Selon sa mère, Adriana Smith est actuellement enceinte de 21 semaines et les médecins prévoient de la maintenir en vie pendant encore plus mois. Ils souhaitent la faire accoucher à 32 semaines de grossesse, quand l’enfant sera suffisamment développé pour vivre en dehors de son utérus. « Ils espèrent mener le bébé jusqu’à au moins 32 semaines. Mais chaque jour qui passe apporte son lot de coûts supplémentaires, de traumatismes supplémentaires et de questions supplémentaires », déplore April Newkirk.

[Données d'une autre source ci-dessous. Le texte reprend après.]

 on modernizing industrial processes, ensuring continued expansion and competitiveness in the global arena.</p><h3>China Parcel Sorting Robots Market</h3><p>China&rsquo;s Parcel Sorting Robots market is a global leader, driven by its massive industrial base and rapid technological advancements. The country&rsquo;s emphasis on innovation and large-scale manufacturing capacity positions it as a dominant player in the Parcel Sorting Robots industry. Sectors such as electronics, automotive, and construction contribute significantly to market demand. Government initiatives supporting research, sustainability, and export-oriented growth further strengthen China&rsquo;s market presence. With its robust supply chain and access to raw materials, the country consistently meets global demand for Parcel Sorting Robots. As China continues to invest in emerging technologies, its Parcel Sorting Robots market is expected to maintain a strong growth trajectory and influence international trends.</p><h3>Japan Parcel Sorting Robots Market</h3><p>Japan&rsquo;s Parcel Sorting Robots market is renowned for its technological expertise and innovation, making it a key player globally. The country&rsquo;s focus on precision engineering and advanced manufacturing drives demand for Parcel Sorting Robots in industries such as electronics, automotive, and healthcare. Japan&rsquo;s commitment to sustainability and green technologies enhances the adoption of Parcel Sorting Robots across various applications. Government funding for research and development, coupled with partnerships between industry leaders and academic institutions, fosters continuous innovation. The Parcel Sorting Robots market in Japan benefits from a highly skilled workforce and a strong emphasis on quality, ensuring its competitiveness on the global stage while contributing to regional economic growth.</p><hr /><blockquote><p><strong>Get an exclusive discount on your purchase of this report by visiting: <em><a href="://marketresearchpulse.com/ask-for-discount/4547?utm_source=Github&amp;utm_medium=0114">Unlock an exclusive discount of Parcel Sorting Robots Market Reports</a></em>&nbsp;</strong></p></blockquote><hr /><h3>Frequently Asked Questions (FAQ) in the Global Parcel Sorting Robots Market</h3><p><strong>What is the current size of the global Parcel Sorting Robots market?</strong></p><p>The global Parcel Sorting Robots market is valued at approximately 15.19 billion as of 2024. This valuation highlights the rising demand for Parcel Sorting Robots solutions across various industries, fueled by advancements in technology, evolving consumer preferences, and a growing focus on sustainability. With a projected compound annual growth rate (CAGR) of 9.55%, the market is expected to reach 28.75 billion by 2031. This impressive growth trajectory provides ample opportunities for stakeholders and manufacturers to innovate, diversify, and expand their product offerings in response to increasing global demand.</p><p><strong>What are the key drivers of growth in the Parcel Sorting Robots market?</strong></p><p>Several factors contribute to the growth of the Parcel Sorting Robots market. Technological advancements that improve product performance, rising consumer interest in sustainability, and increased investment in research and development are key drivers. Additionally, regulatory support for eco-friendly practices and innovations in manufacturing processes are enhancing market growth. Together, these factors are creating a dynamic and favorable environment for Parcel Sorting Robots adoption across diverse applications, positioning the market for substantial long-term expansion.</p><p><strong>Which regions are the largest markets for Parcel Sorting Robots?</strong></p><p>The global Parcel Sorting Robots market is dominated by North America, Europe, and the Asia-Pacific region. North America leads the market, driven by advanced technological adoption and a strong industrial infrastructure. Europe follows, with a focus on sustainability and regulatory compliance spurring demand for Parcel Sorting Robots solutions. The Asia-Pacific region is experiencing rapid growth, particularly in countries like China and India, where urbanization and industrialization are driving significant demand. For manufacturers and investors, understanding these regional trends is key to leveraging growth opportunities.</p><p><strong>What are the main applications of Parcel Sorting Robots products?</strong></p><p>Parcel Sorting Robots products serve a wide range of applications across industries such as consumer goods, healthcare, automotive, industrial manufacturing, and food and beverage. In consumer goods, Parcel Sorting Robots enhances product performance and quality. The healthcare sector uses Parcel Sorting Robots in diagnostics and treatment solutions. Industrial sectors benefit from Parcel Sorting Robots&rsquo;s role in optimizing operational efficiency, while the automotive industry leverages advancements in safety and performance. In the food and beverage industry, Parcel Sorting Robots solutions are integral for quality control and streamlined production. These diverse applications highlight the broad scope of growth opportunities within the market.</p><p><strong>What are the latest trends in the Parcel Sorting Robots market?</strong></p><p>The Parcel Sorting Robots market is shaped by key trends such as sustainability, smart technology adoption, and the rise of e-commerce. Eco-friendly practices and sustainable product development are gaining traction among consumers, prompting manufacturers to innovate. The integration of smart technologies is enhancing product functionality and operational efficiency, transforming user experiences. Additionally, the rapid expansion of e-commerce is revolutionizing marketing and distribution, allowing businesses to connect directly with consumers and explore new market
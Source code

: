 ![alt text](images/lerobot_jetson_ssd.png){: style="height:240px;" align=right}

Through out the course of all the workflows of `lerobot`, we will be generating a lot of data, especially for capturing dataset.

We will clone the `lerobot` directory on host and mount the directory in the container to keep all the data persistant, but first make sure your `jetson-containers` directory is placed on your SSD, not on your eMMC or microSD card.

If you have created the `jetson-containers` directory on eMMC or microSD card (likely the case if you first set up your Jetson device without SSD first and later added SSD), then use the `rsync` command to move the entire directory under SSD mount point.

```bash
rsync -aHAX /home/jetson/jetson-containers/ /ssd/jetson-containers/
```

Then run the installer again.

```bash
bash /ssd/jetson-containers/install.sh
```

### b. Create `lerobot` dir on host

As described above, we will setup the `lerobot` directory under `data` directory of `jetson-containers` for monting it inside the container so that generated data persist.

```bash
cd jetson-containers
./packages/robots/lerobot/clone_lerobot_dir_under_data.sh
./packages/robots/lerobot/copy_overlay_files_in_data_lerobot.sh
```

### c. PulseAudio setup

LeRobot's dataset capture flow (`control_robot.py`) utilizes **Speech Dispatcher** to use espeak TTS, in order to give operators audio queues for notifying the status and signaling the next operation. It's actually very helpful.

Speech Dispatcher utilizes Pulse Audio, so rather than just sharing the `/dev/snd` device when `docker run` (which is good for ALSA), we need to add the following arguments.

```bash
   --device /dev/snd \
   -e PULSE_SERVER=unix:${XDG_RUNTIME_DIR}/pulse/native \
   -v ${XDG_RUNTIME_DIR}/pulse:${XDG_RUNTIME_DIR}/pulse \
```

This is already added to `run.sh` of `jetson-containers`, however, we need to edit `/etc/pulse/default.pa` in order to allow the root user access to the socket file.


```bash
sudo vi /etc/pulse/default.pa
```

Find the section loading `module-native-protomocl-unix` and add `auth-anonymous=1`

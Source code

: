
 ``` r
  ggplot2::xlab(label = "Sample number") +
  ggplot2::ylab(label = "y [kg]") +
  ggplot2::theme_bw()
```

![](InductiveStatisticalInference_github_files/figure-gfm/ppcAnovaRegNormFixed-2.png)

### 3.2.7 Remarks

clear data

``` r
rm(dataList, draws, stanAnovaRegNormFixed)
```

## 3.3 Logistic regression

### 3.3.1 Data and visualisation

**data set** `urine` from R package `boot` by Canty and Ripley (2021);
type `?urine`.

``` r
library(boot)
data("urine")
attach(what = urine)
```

Parue dans la presse en fin de semaine dernière, l’histoire d’Adriana Smith a vivement choqué l’opinion et a fait réagir les associations et les politiques qui défendent le droit à l’avortement. Dans un communiqué, l’élue Nikema Williams a ainsi martelé : « Chacun mérite de décider de ce qui est le mieux pour sa famille, son avenir et sa vie ». Elle accuse le président Donald Trump, qui se vante régulièrement d’avoir désigné à la Cour suprême des juges qui ont permis de modifier la loi fédérale sur l’avortement, et le gouvernement de Géorgie de forcer « les gens à endurer une douleur inimaginable ».
Tout en regrettant que les femmes noires, comme Adriana Smith, sont largement plus exposées aux erreurs médicales que les autres patients, Monica Simpson, représentante de l’association Sister Strong, ajoute : « Adriana méritait d’être prise au sérieux par ses professionnels de la santé […] et sa famille méritait d’avoir le droit de prendre des décisions concernant ses soins médicaux ».